Gwyneth Paltrow is nothing like you think she is. Gwyneth Paltrow is exactly who you think she is. In the end, none of this fucking matters, because she has never been anyone but herself. Thank God, because here's who Gwyneth is to me: a vital friend, generous with her knowledge and passions. An ass-kicking cook, but you already know that if you follow me — or anyone else — on Instagram, because her recipes are obsessively tagged. An engaged mother who sees the humor and beauty in child-rearing. And a determined businesswoman who demands that no female question her own value in the marketplace.
On that last note, Gwyneth has been our trusted adviser from day one. She took my and Lena's calls day and night to counsel us on foreign concepts like ad sales and back end. She huddled with us in the corners of parties to firmly (like, using a lot of profanity) explain to us what retaining ownership of your own company means, both practically and on a bigger scale. She's been in the newsletter business for eight years, and she imparted every bit of hard-earned wisdom to us as often as we asked. She's also a goddamned delight.
We are so excited to feature her in our entrepreneurship issue because she is the definition of a strong woman running her shit. As she once said to me, she left a perfectly good day job to start Goop. And some days she still wonders why. Which is, of course, her prerogative. And ours is to be so grateful that she did.
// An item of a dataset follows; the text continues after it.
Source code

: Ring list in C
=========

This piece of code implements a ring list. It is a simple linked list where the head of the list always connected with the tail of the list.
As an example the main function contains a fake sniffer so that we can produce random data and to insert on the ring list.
Below, Lena and I talked to Gwyneth about the nuts and bolts of starting a business from your kitchen, how to scale up while still keeping your authentic voice, and, of course, steaming your vagina.
Jenni Konner: You told us you sent the first Goop email from your kitchen in London. How did you describe Goop? If someone said, "What is this thing in my inbox?," how would you have explained it then?
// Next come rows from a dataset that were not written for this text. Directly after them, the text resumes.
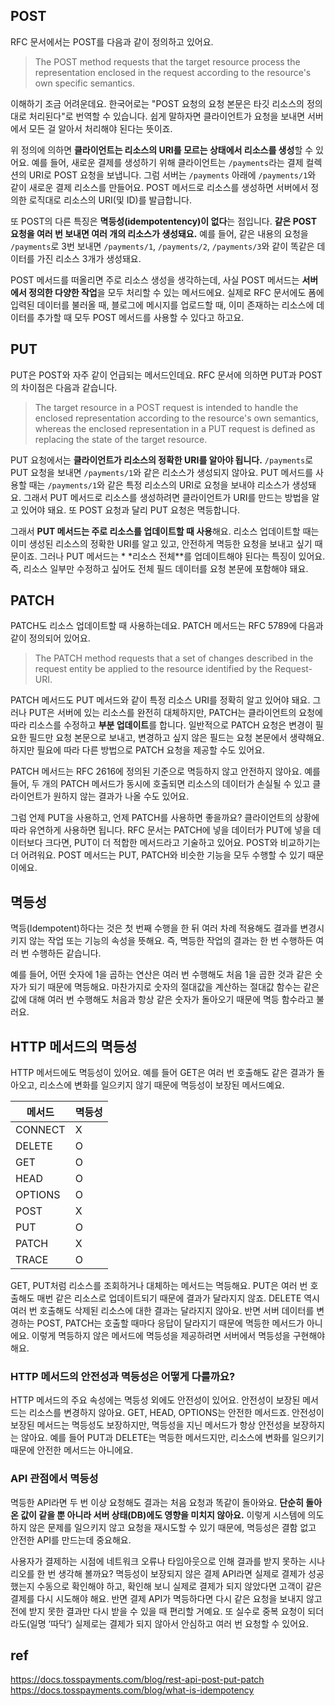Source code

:## POST

RFC 문서에서는 POST를 다음과 같이 정의하고 있어요.

> The POST method requests that the target resource process the representation enclosed in the request according to the
> resource's own specific semantics.

이해하기 조금 어려운데요. 한국어로는 "POST 요청의 요청 본문은 타깃 리소스의 정의대로 처리된다"로 번역할 수 있습니다. 쉽게 말하자면 클라이언트가 요청을 보내면 서버에서 모든 걸 알아서 처리해야 된다는 뜻이죠.

위 정의에 의하면 **클라이언트는 리소스의 URI를 모르는 상태에서 리소스를 생성**할 수 있어요. 예를 들어, 새로운 결제를 생성하기 위해 클라이언트는 `/payments`라는 결제 컬렉션의 URI로 POST
요청을 보냅니다. 그럼 서버는 `/payments` 아래에 `/payments/1`와 같이 새로운 결제 리소스를 만들어요. POST 메서드로 리소스를 생성하면 서버에서 정의한 로직대로 리소스의 URI(및 ID)를
발급합니다.

또 POST의 다른 특징은 **멱등성(idempotentency)이 없다**는 점입니다. **같은 POST 요청을 여러 번 보내면 여러 개의 리소스가 생성돼요.** 예를 들어, 같은 내용의 요청을
`/payments`로 3번 보내면 `/payments/1`, `/payments/2`, `/payments/3`와 같이 똑같은 데이터를 가진 리소스 3개가 생성돼요.

POST 메서드를 떠올리면 주로 리소스 생성을 생각하는데, 사실 POST 메서드는 **서버에서 정의한 다양한 작업**을 모두 처리할 수 있는 메서드에요. 실제로 RFC 문서에도 폼에 입력된 데이터를 불러올 때,
블로그에 메시지를 업로드할 때, 이미 존재하는 리소스에 데이터를 추가할 때 모두 POST 메서드를 사용할 수 있다고 하고요.

## PUT

PUT은 POST와 자주 같이 언급되는 메서드인데요. RFC 문서에 의하면 PUT과 POST의 차이점은 다음과 같습니다.

> The target resource in a POST request is intended to handle the enclosed representation according to the resource's
> own semantics, whereas the enclosed representation in a PUT request is defined as replacing the state of the target
> resource.

PUT 요청에서는 **클라이언트가 리소스의 정확한 URI를 알아야 됩니다.** `/payments`로 PUT 요청을 보내면 `/payments/1`와 같은 리소스가 생성되지 않아요. PUT 메서드를 사용할 때는
`/payments/1`와 같은 특정 리소스의 URI로 요청을 보내야 리소스가 생성돼요. 그래서 PUT 메서드로 리소스를 생성하려면 클라이언트가 URI를 만드는 방법을 알고 있어야 돼요. 또 POST 요청과 달리
PUT 요청은 멱등합니다.

그래서 **PUT 메서드는 주로 리소스를 업데이트할 때 사용**해요. 리소스 업데이트할 때는 이미 생성된 리소스의 정확한 URI를 알고 있고, 안전하게 멱등한 요청을 보내고 싶기 때문이죠. 그러나 PUT 메서드는 *
*리소스 전체**를 업데이트해야 된다는 특징이 있어요. 즉, 리소스 일부만 수정하고 싶어도 전체 필드 데이터를 요청 본문에 포함해야 돼요.

## PATCH

PATCH도 리소스 업데이트할 때 사용하는데요. PATCH 메서드는 RFC 5789에 다음과 같이 정의되어 있어요.

> The PATCH method requests that a set of changes described in the request entity be applied to the resource identified
> by the Request-URI.

PATCH 메서드도 PUT 메서드와 같이 특정 리소스 URI를 정확히 알고 있어야 돼요. 그러나 PUT은 서버에 있는 리소스를 완전히 대체하지만, PATCH는 클라이언트의 요청에 따라 리소스를 수정하고 **부분
업데이트**를 합니다. 일반적으로 PATCH 요청은 변경이 필요한 필드만 요청 본문으로 보내고, 변경하고 싶지 않은 필드는 요청 본문에서 생략해요. 하지만 필요에 따라 다른 방법으로 PATCH 요청을 제공할 수도
있어요.

PATCH 메서드는 RFC 2616에 정의된 기준으로 멱등하지 않고 안전하지 않아요. 예를 들어, 두 개의 PATCH 메서드가 동시에 호출되면 리소스의 데이터가 손실될 수 있고 클라이언트가 원하지 않는 결과가 나올
수도 있어요.

그럼 언제 PUT을 사용하고, 언제 PATCH를 사용하면 좋을까요? 클라이언트의 상황에 따라 유연하게 사용하면 됩니다. RFC 문서는 PATCH에 넣을 데이터가 PUT에 넣을 데이터보다 크다면, PUT이 더 적합한
메서드라고 기술하고 있어요. POST와 비교하기는 더 어려워요. POST 메서드는 PUT, PATCH와 비슷한 기능을 모두 수행할 수 있기 때문이에요.

## 멱등성

멱등(Idempotent)하다는 것은 첫 번째 수행을 한 뒤 여러 차례 적용해도 결과를 변경시키지 않는 작업 또는 기능의 속성을 뜻해요. 즉, 멱등한 작업의 결과는 한 번 수행하든 여러 번 수행하든 같습니다.

예를 들어, 어떤 숫자에 1을 곱하는 연산은 여러 번 수행해도 처음 1을 곱한 것과 같은 숫자가 되기 때문에 멱등해요. 마찬가지로 숫자의 절대값을 계산하는 절대값 함수는 같은 값에 대해 여러 번 수행해도 처음과 항상
같은 숫자가 돌아오기 때문에 멱등 함수라고 불러요.

## HTTP 메서드의 멱등성

HTTP 메서드에도 멱등성이 있어요. 예를 들어 GET은 여러 번 호출해도 같은 결과가 돌아오고, 리소스에 변화를 일으키지 않기 때문에 멱등성이 보장된 메서드예요.

| 메서드     | 멱등성 |
|---------|-----|
| CONNECT | X   |
| DELETE  | O   |
| GET     | O   |
| HEAD    | O   |
| OPTIONS | O   |
| POST    | X   |
| PUT     | O   |
| PATCH   | X   |
| TRACE   | O   |

GET, PUT처럼 리소스를 조회하거나 대체하는 메서드는 멱등해요. PUT은 여러 번 호출해도 매번 같은 리소스로 업데이트되기 때문에 결과가 달라지지 않죠. DELETE 역시 여러 번 호출해도 삭제된 리소스에 대한
결과는 달라지지 않아요. 반면 서버 데이터를 변경하는 POST, PATCH는 호출할 때마다 응답이 달라지기 때문에 멱등한 메서드가 아니에요. 이렇게 멱등하지 않은 메서드에 멱등성을 제공하려면 서버에서 멱등성을
구현해야 해요.

### HTTP 메서드의 안전성과 멱등성은 어떻게 다를까요?

HTTP 메서드의 주요 속성에는 멱등성 외에도 안전성이 있어요. 안전성이 보장된 메서드는 리소스를 변경하지 않아요. GET, HEAD, OPTIONS는 안전한 메서드죠. 안전성이 보장된 메서드는 멱등성도 보장하지만,
멱등성을 지닌 메서드가 항상 안전성을 보장하지는 않아요. 예를 들어 PUT과 DELETE는 멱등한 메서드지만, 리소스에 변화를 일으키기 때문에 안전한 메서드는 아니에요.

### API 관점에서 멱등성

멱등한 API라면 두 번 이상 요청해도 결과는 처음 요청과 똑같이 돌아와요. **단순히 돌아온 값이 같을 뿐 아니라 서버 상태(DB)에도 영향을 미치지 않아요.**
이렇게 시스템에 의도하지 않은 문제를 일으키지 않고 요청을 재시도할 수 있기 때문에, 멱등성은 결함 없고 안전한 API를 만드는데 중요해요.

사용자가 결제하는 시점에 네트워크 오류나 타임아웃으로 인해 결과를 받지 못하는 시나리오를 한 번 생각해 볼까요? 멱등성이 보장되지 않은 결제 API라면 실제로 결제가 성공했는지 수동으로 확인해야 하고, 확인해 보니
실제로 결제가 되지 않았다면 고객이 같은 결제를 다시 시도해야 해요. 반면 결제 API가 멱등하다면 다시 같은 요청을 보내지 않고 전에 받지 못한 결과만 다시 받을 수 있을 때 편리할 거예요. 또 실수로 중복 요청이
되더라도(일명 ‘따닥’) 실제로는 결제가 되지 않아서 안심하고 여러 번 요청할 수 있어요.

## ref

https://docs.tosspayments.com/blog/rest-api-post-put-patch
https://docs.tosspayments.com/blog/what-is-idempotency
GP: I don't know why I started it. There's an aspect of my life where I just follow these threads. I've always been that person for my friends, where they ask me, "I have a guy coming over for dinner. How do I roast a chicken?" Or, "Where do I get a wax below 14th Street?" Or, "Where do I get a cool poster?" I had this incredibly fortunate life where I was getting to travel and work all over the world. I always had notebooks where I'd jot down, like, where's the best pizza? I'm in Naples, let me go try them all. So I had all of this information, and it was originally going to be a tiny database for my friends so they would stop fucking calling me.
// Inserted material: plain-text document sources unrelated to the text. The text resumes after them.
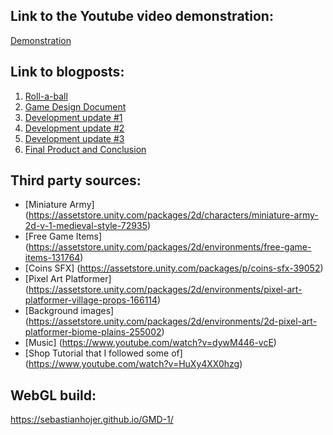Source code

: ## Link to the Youtube video demonstration:
[Demonstration](https://youtu.be/rgXQrKSoyhE)

## Link to blogposts:
1. [Roll-a-ball](https://github.com/SebastianHojer/GMD-1/blob/main/Documentation/1_Rollaball.md)
2. [Game Design Document](https://github.com/SebastianHojer/GMD-1/blob/main/Documentation/2_GDD.md)
3. [Development update #1](https://github.com/SebastianHojer/GMD-1/blob/main/Documentation/3_Milestone1.md)
4. [Development update #2](https://github.com/SebastianHojer/GMD-1/blob/main/Documentation/4_Milestone2.md)
5. [Development update #3](https://www.example.com)
6. [Final Product and Conclusion](https://www.example.com)

## Third party sources:
- [Miniature Army] (https://assetstore.unity.com/packages/2d/characters/miniature-army-2d-v-1-medieval-style-72935)
- [Free Game Items] (https://assetstore.unity.com/packages/2d/environments/free-game-items-131764)
- [Coins SFX] (https://assetstore.unity.com/packages/p/coins-sfx-39052)
- [Pixel Art Platformer] (https://assetstore.unity.com/packages/2d/environments/pixel-art-platformer-village-props-166114)
- [Background images] (https://assetstore.unity.com/packages/2d/environments/2d-pixel-art-platformer-biome-plains-255002)
- [Music] (https://www.youtube.com/watch?v=dywM446-vcE)
- [Shop Tutorial that I followed some of] (https://www.youtube.com/watch?v=HuXy4XX0hzg)

## WebGL build:
https://sebastianhojer.github.io/GMD-1/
Then, some part of me thought maybe there are other people in the world who want answers to the same questions that I want and that my friends want. Then it organically turned into Goop.
I think I would have been absolutely stumped if you asked me "Why are you doing this?" in 2008. I wouldn't have been able to tell you why, and there have been many times over the years that I've been doing that, that I'm like, "Why am I doing this? This is totally excruciating and unrewarding, and really painful, and everyone hates it and hates me."
JK: How many people did you start with?
GP: Just me.
JK: Just you, in your kitchen, writing an email.
GP: Yes, and making the recipes and writing them down and sending them out.